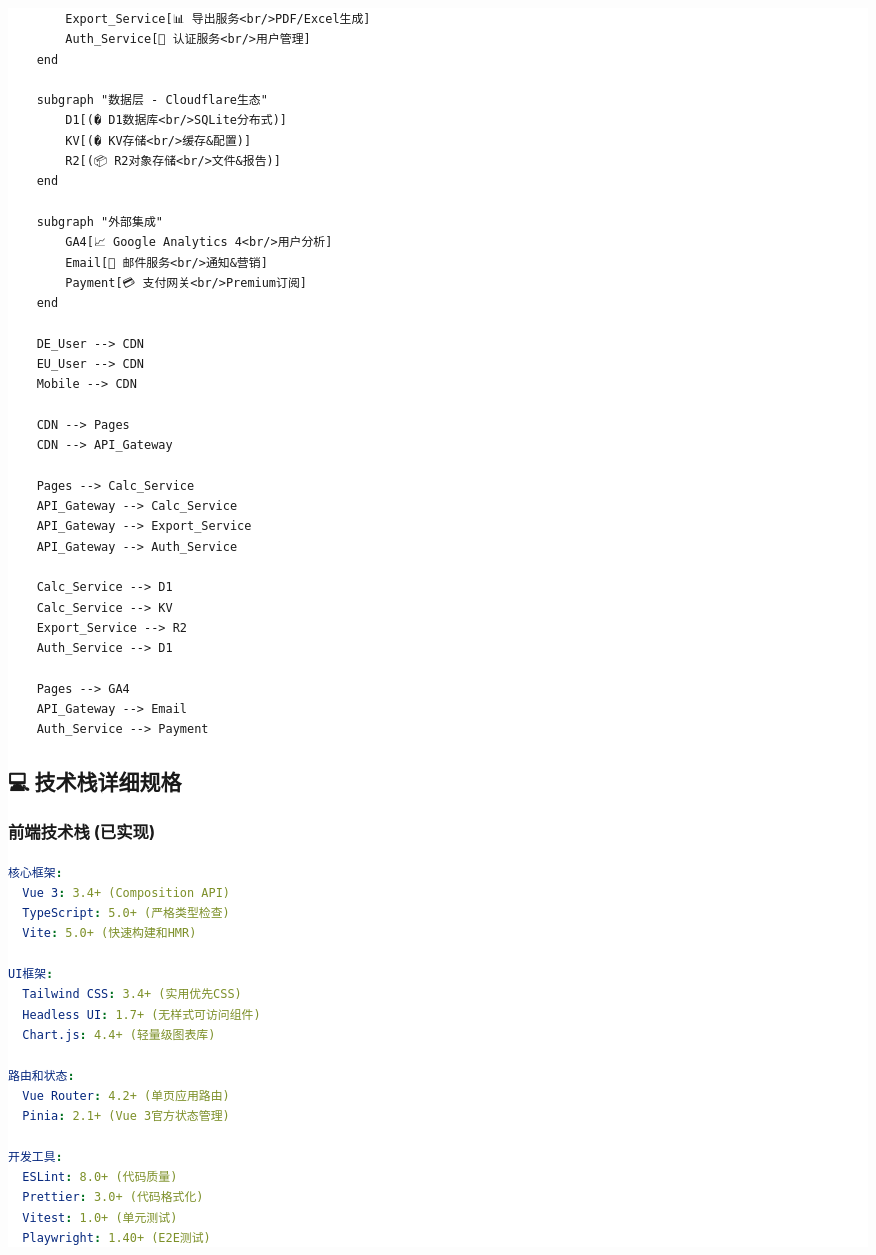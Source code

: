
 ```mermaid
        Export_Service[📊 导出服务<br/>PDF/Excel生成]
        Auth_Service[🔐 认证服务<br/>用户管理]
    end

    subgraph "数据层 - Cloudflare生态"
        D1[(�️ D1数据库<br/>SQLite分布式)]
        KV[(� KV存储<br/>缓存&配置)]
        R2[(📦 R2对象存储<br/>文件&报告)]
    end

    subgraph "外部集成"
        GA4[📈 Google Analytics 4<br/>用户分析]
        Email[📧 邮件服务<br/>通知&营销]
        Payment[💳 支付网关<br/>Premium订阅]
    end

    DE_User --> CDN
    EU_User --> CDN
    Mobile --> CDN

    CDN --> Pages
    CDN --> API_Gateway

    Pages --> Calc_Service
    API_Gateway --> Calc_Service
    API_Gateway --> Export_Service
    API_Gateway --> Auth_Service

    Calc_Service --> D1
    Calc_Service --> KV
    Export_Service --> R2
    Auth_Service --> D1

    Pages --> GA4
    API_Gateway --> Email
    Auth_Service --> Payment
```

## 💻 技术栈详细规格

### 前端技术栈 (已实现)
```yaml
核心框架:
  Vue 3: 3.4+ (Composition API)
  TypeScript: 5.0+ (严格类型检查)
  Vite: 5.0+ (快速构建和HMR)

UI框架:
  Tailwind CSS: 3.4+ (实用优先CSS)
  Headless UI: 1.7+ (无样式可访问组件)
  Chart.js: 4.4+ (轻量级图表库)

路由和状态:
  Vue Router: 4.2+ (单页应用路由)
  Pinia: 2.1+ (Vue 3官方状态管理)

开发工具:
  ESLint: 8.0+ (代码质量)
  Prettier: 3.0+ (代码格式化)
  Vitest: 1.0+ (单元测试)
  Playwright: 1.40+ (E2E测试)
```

...

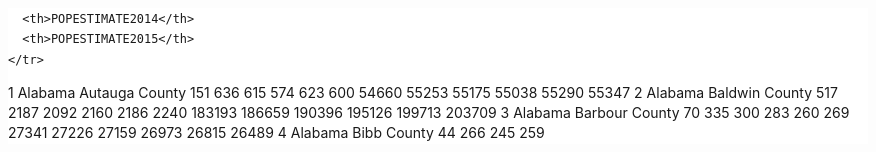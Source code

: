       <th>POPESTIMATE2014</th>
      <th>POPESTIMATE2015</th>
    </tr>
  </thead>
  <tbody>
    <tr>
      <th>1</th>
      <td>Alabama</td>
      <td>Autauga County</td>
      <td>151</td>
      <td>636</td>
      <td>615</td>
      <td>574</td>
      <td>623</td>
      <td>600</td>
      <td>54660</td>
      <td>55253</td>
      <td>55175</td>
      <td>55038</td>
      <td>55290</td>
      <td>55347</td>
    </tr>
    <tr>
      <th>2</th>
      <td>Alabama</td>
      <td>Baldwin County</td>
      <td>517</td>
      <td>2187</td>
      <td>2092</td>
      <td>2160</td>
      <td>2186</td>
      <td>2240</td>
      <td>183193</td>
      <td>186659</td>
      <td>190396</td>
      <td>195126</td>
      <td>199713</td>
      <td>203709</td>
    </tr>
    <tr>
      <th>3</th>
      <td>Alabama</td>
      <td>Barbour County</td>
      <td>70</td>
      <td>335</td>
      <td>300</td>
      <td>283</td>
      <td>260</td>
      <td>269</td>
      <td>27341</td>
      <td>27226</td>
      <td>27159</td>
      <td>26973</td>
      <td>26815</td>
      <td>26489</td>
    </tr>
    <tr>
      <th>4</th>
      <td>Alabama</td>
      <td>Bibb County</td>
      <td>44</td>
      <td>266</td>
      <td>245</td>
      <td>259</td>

Work required
The required answer is each line of the entries containing the string "County".

Solution
      <td>Autauga County</td>
      <td>Baldwin County</td>
      <td>Barbour County</td>
      <td>Bibb County</td>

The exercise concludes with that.